The Major Subunit of the Asialoglycoprotein Receptor Is Expressed on the Hepatocellular Surface in Mice Lacking the Minor Receptor Subunit

• Published in: The Journal of biological chemistry Vol. 271; no. 35; pp. 21160 - 21166
• Main Authors: Braun, J R, Willnow, T E, Ishibashi, S, Ashwell, G, Herz, J
• Format: Journal Article
• Language: English
• Published: United States American Society for Biochemistry and Molecular Biology 30.08.1996
• Subjects: Animals; Asialoglycoprotein Receptor; Asialoglycoproteins - metabolism; Cell Membrane - metabolism; Lectins - genetics; Lectins - metabolism; Liver - metabolism; Mice; Mice, Inbred C57BL; Mice, Knockout; Phenotype; Radioligand Assay; Receptors, Cell Surface - chemistry; Receptors, Cell Surface - metabolism
• ISSN: 0021-9258; 1083-351X
• DOI: 10.1074/jbc.271.35.21160

The mammalian asialoglycoprotein receptor (ASGPR) is located on the sinusoidal membrane of hepatocytes where it binds and endocytoses galactose-terminated glycoproteins (asialoglycoproteins).

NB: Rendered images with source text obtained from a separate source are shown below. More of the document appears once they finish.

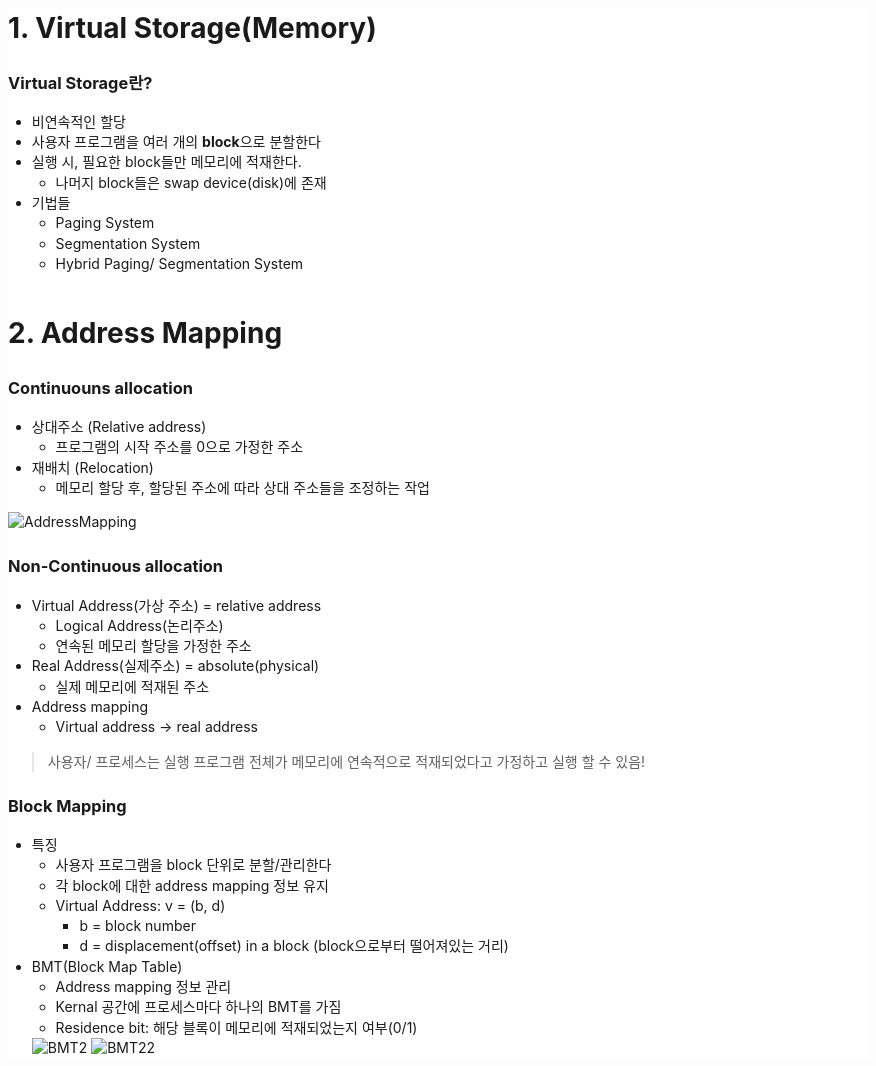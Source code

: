 # 1. Virtual Storage(Memory)

### Virtual Storage란?

- 비연속적인 할당
- 사용자 프로그램을 여러 개의 **block**으로 분할한다
- 실행 시, 필요한 block들만 메모리에 적재한다.
    - 나머지 block들은 swap device(disk)에 존재
- 기법들
    - Paging System
    - Segmentation System
    - Hybrid Paging/ Segmentation System

# 2. Address Mapping

### Continuouns allocation

- 상대주소 (Relative address)
    - 프로그램의 시작 주소를 0으로 가정한 주소
- 재배치  (Relocation)
    - 메모리 할당 후, 할당된 주소에 따라 상대 주소들을 조정하는 작업
<img width="529" alt="AddressMapping" src="https://github.com/SSAFY11thDaejeon7/cs_study/assets/110437548/b7fbe03c-97f3-4857-a3be-e0345e855c81">


### Non-Continuous allocation

- Virtual Address(가상 주소) = relative address
    - Logical Address(논리주소)
    - 연속된 메모리 할당을 가정한 주소
- Real Address(실제주소) = absolute(physical)
    - 실제 메모리에 적재된 주소
- Address mapping
    - Virtual address → real address

> 사용자/ 프로세스는 실행 프로그램 전체가 메모리에 연속적으로 적재되었다고 가정하고 실행 할 수 있음!
> 

### Block Mapping

- 특징
    - 사용자 프로그램을 block 단위로 분할/관리한다
    - 각 block에 대한 address mapping 정보 유지
    - Virtual Address: v = (b, d)
        - b = block number
        - d = displacement(offset) in a block (block으로부터 떨어져있는 거리)
- BMT(Block Map Table)
    - Address mapping 정보 관리
    - Kernal 공간에 프로세스마다 하나의 BMT를 가짐
    - Residence bit: 해당 블록이 메모리에 적재되었는지 여부(0/1)
    <img width="409" alt="BMT2" src="https://github.com/SSAFY11thDaejeon7/cs_study/assets/110437548/24a5c00b-28ae-499e-9b21-fdc2a206c70a">
    <img width="478" alt="BMT22" src="https://github.com/SSAFY11thDaejeon7/cs_study/assets/110437548/fa64f347-54cb-4e6e-ad43-ed695fd537ad">
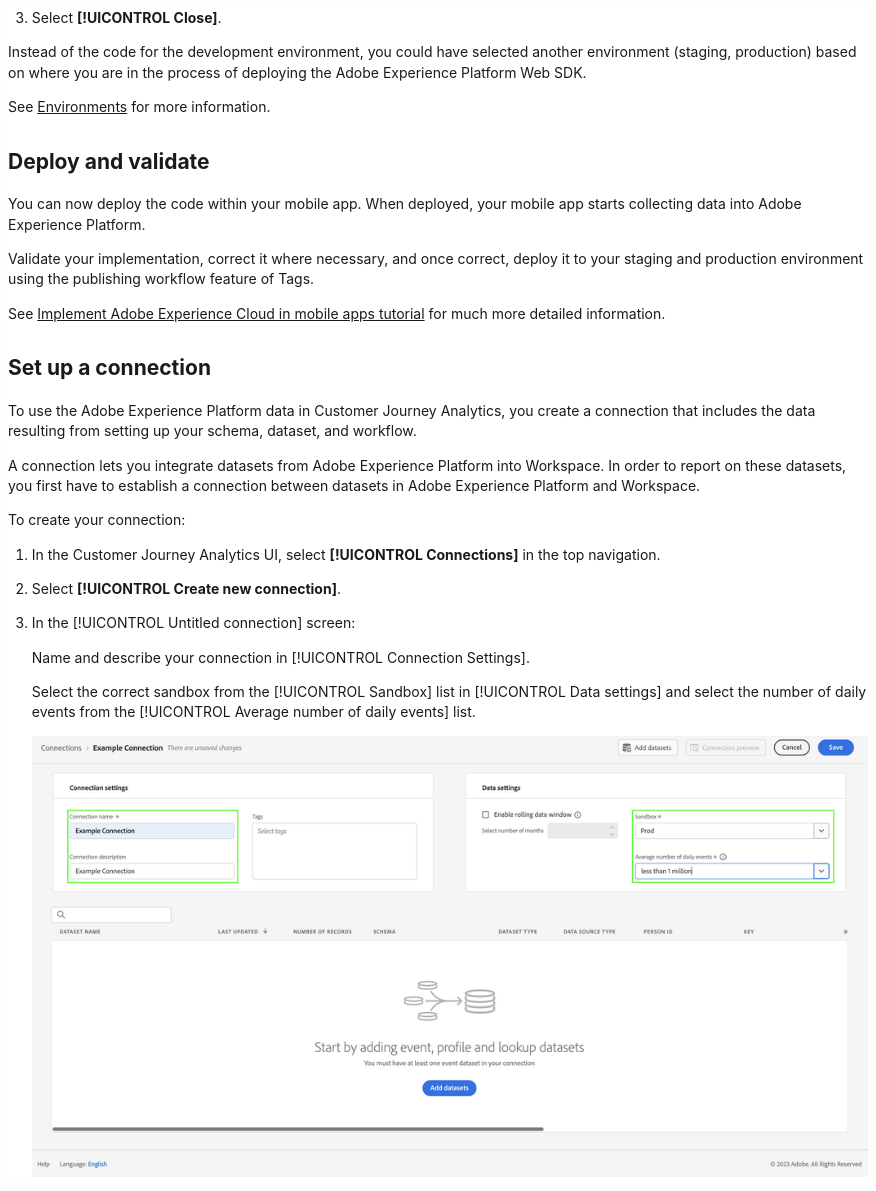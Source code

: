 3. Select **[!UICONTROL Close]**.

Instead of the code for the development environment, you could have selected another environment (staging, production) based on where you are in the process of deploying the Adobe Experience Platform Web SDK. 

See [Environments](https://experienceleague.adobe.com/docs/experience-platform/tags/publish/environments/environments.html?) for more information.

## Deploy and validate

You can now deploy the code within your mobile app. When deployed, your mobile app starts collecting data into Adobe Experience Platform.

Validate your implementation, correct it where necessary, and once correct, deploy it to your staging and production environment using the publishing workflow feature of Tags.

See [Implement Adobe Experience Cloud in mobile apps tutorial](https://experienceleague.adobe.com/docs/platform-learn/implement-mobile-sdk/overview.html) for much more detailed information.

## Set up a connection

To use the Adobe Experience Platform data in Customer Journey Analytics, you create a connection that includes the data resulting from setting up your schema, dataset, and workflow. 

A connection lets you integrate datasets from Adobe Experience Platform into Workspace. In order to report on  these datasets, you first have to establish a connection between datasets in Adobe Experience Platform and Workspace.

To create your connection:

1. In the Customer Journey Analytics UI, select **[!UICONTROL Connections]** in the top navigation.

2. Select **[!UICONTROL Create new connection]**.

3. In the [!UICONTROL Untitled connection] screen:

    Name and describe your connection in [!UICONTROL Connection Settings].

    Select the correct sandbox from the [!UICONTROL Sandbox] list in [!UICONTROL Data settings] and select the number of daily events from the [!UICONTROL Average number of daily events] list.

    ![Connection Settings](./assets/cja-connections-1.png)
    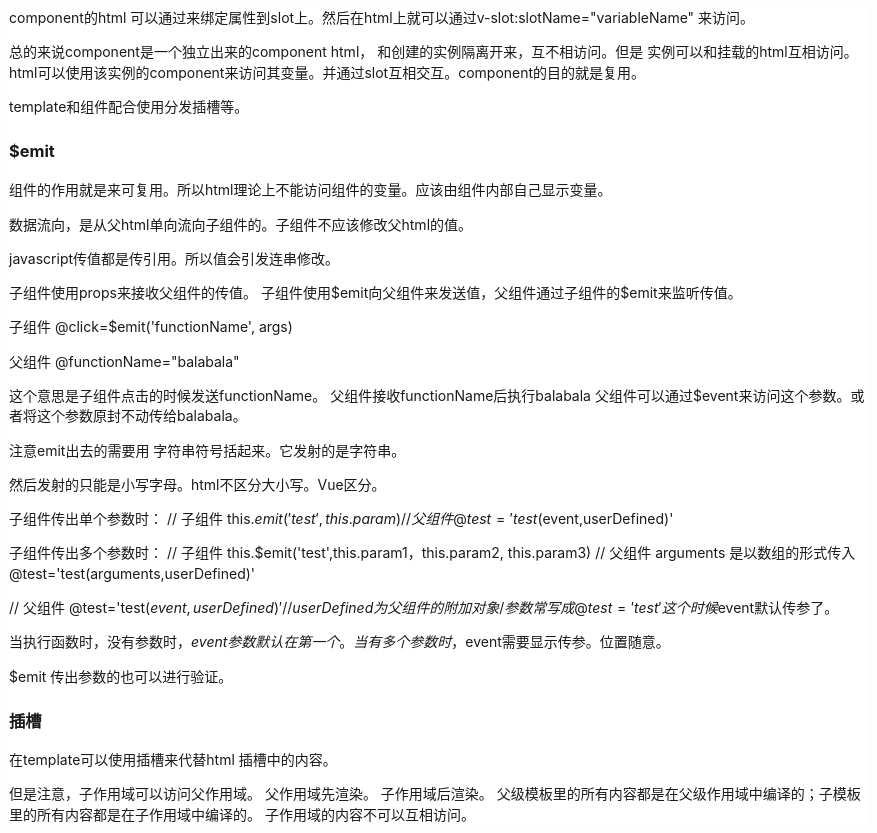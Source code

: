 component的html 可以通过<slot :item="item">来绑定属性到slot上。然后在html上就可以通过v-slot:slotName="variableName" 来访问。

总的来说component是一个独立出来的component html， 和创建的实例隔离开来，互不相访问。但是 实例可以和挂载的html互相访问。html可以使用该实例的component来访问其变量。并通过slot互相交互。component的目的就是复用。

template和组件配合使用分发插槽等。

### $emit
组件的作用就是来可复用。所以html理论上不能访问组件的变量。应该由组件内部自己显示变量。

数据流向，是从父html单向流向子组件的。子组件不应该修改父html的值。

javascript传值都是传引用。所以值会引发连串修改。


子组件使用props来接收父组件的传值。
子组件使用\$emit向父组件来发送值，父组件通过子组件的\$emit来监听传值。

子组件 @click=$emit('functionName', args)

父组件 @functionName="balabala"

这个意思是子组件点击的时候发送functionName。
父组件接收functionName后执行balabala
父组件可以通过$event来访问这个参数。或者将这个参数原封不动传给balabala。

注意emit出去的需要用 字符串符号括起来。它发射的是字符串。

然后发射的只能是小写字母。html不区分大小写。Vue区分。

子组件传出单个参数时：
// 子组件
this.$emit('test',this.param)
// 父组件
@test='test($event,userDefined)'

子组件传出多个参数时：
// 子组件
this.$emit('test',this.param1，this.param2, this.param3)
// 父组件 arguments 是以数组的形式传入
@test='test(arguments,userDefined)'

// 父组件
@test='test($event,userDefined)'  //userDefined 为父组件的附加对象/参数
常写成
@test='test' 这个时候$event默认传参了。

当执行函数时，没有参数时，$event参数默认在第一个。
当有多个参数时，$event需要显示传参。位置随意。

$emit 传出参数的也可以进行验证。

### 插槽

<slot></slot> 在template可以使用插槽来代替html 插槽中的内容。

但是注意，子作用域可以访问父作用域。
父作用域先渲染。
子作用域后渲染。
父级模板里的所有内容都是在父级作用域中编译的；子模板里的所有内容都是在子作用域中编译的。
子作用域的内容不可以互相访问。
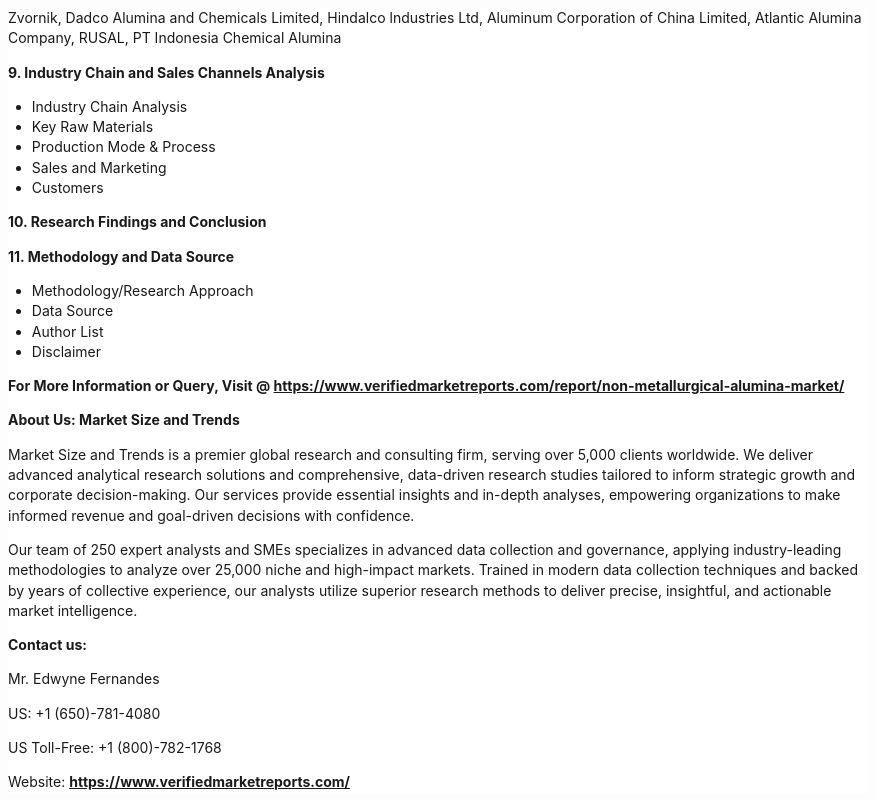 Zvornik, Dadco Alumina and Chemicals Limited, Hindalco lndustries Ltd, Aluminum Corporation of China Limited, Atlantic Alumina Company, RUSAL, PT Indonesia Chemical Alumina</strong></p><p><strong>9. Industry Chain and Sales Channels Analysis</strong></p><ul><li>Industry Chain Analysis</li><li>Key Raw Materials</li><li>Production Mode &amp; Process</li><li>Sales and Marketing</li><li>Customers</li></ul><p><strong>10. Research Findings and Conclusion</strong></p><p><strong>11. Methodology and Data Source</strong></p><ul><li>Methodology/Research Approach</li><li>Data Source</li><li>Author List</li><li>Disclaimer</li></ul></p><p><strong>For More Information or Query, Visit @ <a href="https://www.verifiedmarketreports.com/report/non-metallurgical-alumina-market/">https://www.verifiedmarketreports.com/report/non-metallurgical-alumina-market/</a></strong></p><p><strong>About Us: Market Size and Trends</strong></p><p>Market Size and Trends is a premier global research and consulting firm, serving over 5,000 clients worldwide. We deliver advanced analytical research solutions and comprehensive, data-driven research studies tailored to inform strategic growth and corporate decision-making. Our services provide essential insights and in-depth analyses, empowering organizations to make informed revenue and goal-driven decisions with confidence.</p><p>Our team of 250 expert analysts and SMEs specializes in advanced data collection and governance, applying industry-leading methodologies to analyze over 25,000 niche and high-impact markets. Trained in modern data collection techniques and backed by years of collective experience, our analysts utilize superior research methods to deliver precise, insightful, and actionable market intelligence.</p><p><strong>Contact us:</strong></p><p>Mr. Edwyne Fernandes</p><p>US: +1 (650)-781-4080</p><p>US Toll-Free: +1 (800)-782-1768</p><p>Website: <strong><a href="https://www.verifiedmarketreports.com/">https://www.verifiedmarketreports.com/</a></strong></p>

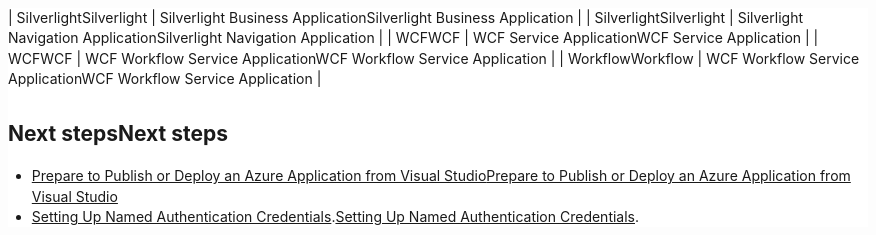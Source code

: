 | <span data-ttu-id="dd71d-204">Silverlight</span><span class="sxs-lookup"><span data-stu-id="dd71d-204">Silverlight</span></span> | <span data-ttu-id="dd71d-205">Silverlight Business Application</span><span class="sxs-lookup"><span data-stu-id="dd71d-205">Silverlight Business Application</span></span> |
| <span data-ttu-id="dd71d-206">Silverlight</span><span class="sxs-lookup"><span data-stu-id="dd71d-206">Silverlight</span></span> | <span data-ttu-id="dd71d-207">Silverlight Navigation Application</span><span class="sxs-lookup"><span data-stu-id="dd71d-207">Silverlight Navigation Application</span></span> |
| <span data-ttu-id="dd71d-208">WCF</span><span class="sxs-lookup"><span data-stu-id="dd71d-208">WCF</span></span> | <span data-ttu-id="dd71d-209">WCF Service Application</span><span class="sxs-lookup"><span data-stu-id="dd71d-209">WCF Service Application</span></span> |
| <span data-ttu-id="dd71d-210">WCF</span><span class="sxs-lookup"><span data-stu-id="dd71d-210">WCF</span></span> | <span data-ttu-id="dd71d-211">WCF Workflow Service Application</span><span class="sxs-lookup"><span data-stu-id="dd71d-211">WCF Workflow Service Application</span></span> |
| <span data-ttu-id="dd71d-212">Workflow</span><span class="sxs-lookup"><span data-stu-id="dd71d-212">Workflow</span></span> | <span data-ttu-id="dd71d-213">WCF Workflow Service Application</span><span class="sxs-lookup"><span data-stu-id="dd71d-213">WCF Workflow Service Application</span></span> |

## <a name="next-steps"></a><span data-ttu-id="dd71d-214">Next steps</span><span class="sxs-lookup"><span data-stu-id="dd71d-214">Next steps</span></span>

- [<span data-ttu-id="dd71d-215">Prepare to Publish or Deploy an Azure Application from Visual Studio</span><span class="sxs-lookup"><span data-stu-id="dd71d-215">Prepare to Publish or Deploy an Azure Application from Visual Studio</span></span>](vs-azure-tools-cloud-service-publish-set-up-required-services-in-visual-studio.md)
- <span data-ttu-id="dd71d-216">[Setting Up Named Authentication Credentials](vs-azure-tools-setting-up-named-authentication-credentials.md).</span><span class="sxs-lookup"><span data-stu-id="dd71d-216">[Setting Up Named Authentication Credentials](vs-azure-tools-setting-up-named-authentication-credentials.md).</span></span>
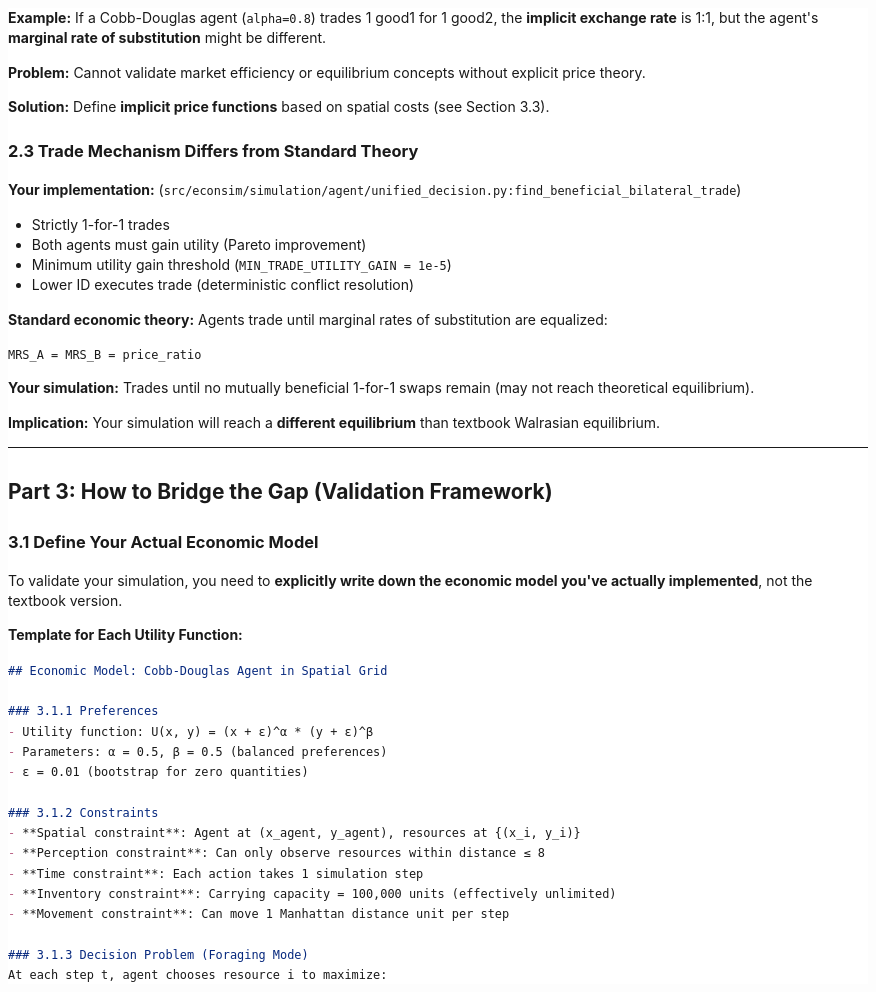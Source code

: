 **Example:** If a Cobb-Douglas agent (`alpha=0.8`) trades 1 good1 for 1 good2, the **implicit
exchange rate** is 1:1, but the agent's **marginal rate of substitution** might be different.

**Problem:** Cannot validate market efficiency or equilibrium concepts without explicit price
theory.

**Solution:** Define **implicit price functions** based on spatial costs (see Section 3.3).

### 2.3 Trade Mechanism Differs from Standard Theory

**Your implementation:**
(`src/econsim/simulation/agent/unified_decision.py:find_beneficial_bilateral_trade`)

- Strictly 1-for-1 trades
- Both agents must gain utility (Pareto improvement)
- Minimum utility gain threshold (`MIN_TRADE_UTILITY_GAIN = 1e-5`)
- Lower ID executes trade (deterministic conflict resolution)

**Standard economic theory:** Agents trade until marginal rates of substitution are equalized:

```
MRS_A = MRS_B = price_ratio
```

**Your simulation:** Trades until no mutually beneficial 1-for-1 swaps remain (may not reach
theoretical equilibrium).

**Implication:** Your simulation will reach a **different equilibrium** than textbook Walrasian
equilibrium.

______________________________________________________________________

## Part 3: How to Bridge the Gap (Validation Framework)

### 3.1 Define Your Actual Economic Model

To validate your simulation, you need to **explicitly write down the economic model you've actually
implemented**, not the textbook version.

**Template for Each Utility Function:**

```markdown
## Economic Model: Cobb-Douglas Agent in Spatial Grid

### 3.1.1 Preferences
- Utility function: U(x, y) = (x + ε)^α * (y + ε)^β
- Parameters: α = 0.5, β = 0.5 (balanced preferences)
- ε = 0.01 (bootstrap for zero quantities)

### 3.1.2 Constraints
- **Spatial constraint**: Agent at (x_agent, y_agent), resources at {(x_i, y_i)}
- **Perception constraint**: Can only observe resources within distance ≤ 8
- **Time constraint**: Each action takes 1 simulation step
- **Inventory constraint**: Carrying capacity = 100,000 units (effectively unlimited)
- **Movement constraint**: Can move 1 Manhattan distance unit per step

### 3.1.3 Decision Problem (Foraging Mode)
At each step t, agent chooses resource i to maximize:
```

ASGPR is composed of two highly homologous subunits, termed hepatic lectin 1 and 2. Despite numerous studies the contribution of both subunits to biosynthesis and functional activity of ASGPR in vivo has remained controversial. Mice lacking the murine hepatic lectin (MHL)-2 subunit are viable and fertile without obvious phenotypic abnormalities. In the absence of MHL-2, knockout mice express MHL-1 protein at reduced levels. Here, we examine the intracellular fate and function of this remaining subunit. The results show that MHL-1 reaches the hepatocellular surface in knockout mice but is unable to effectively remove any one of three different radiolabeled ligands within 30 min. A small but detectable residual ligand clearance in knockout mice at 4 h is apparently not mediated by remaining MHL-1. Serum concentrations of galactose-terminating glycoproteins are not elevated in these ASGPR-deficient mice. However, competitive in vitro degradation experiments suggest that other endogenous ASGPR ligands, the nature of which remain to be determined, accumulate in serum of knockout animals.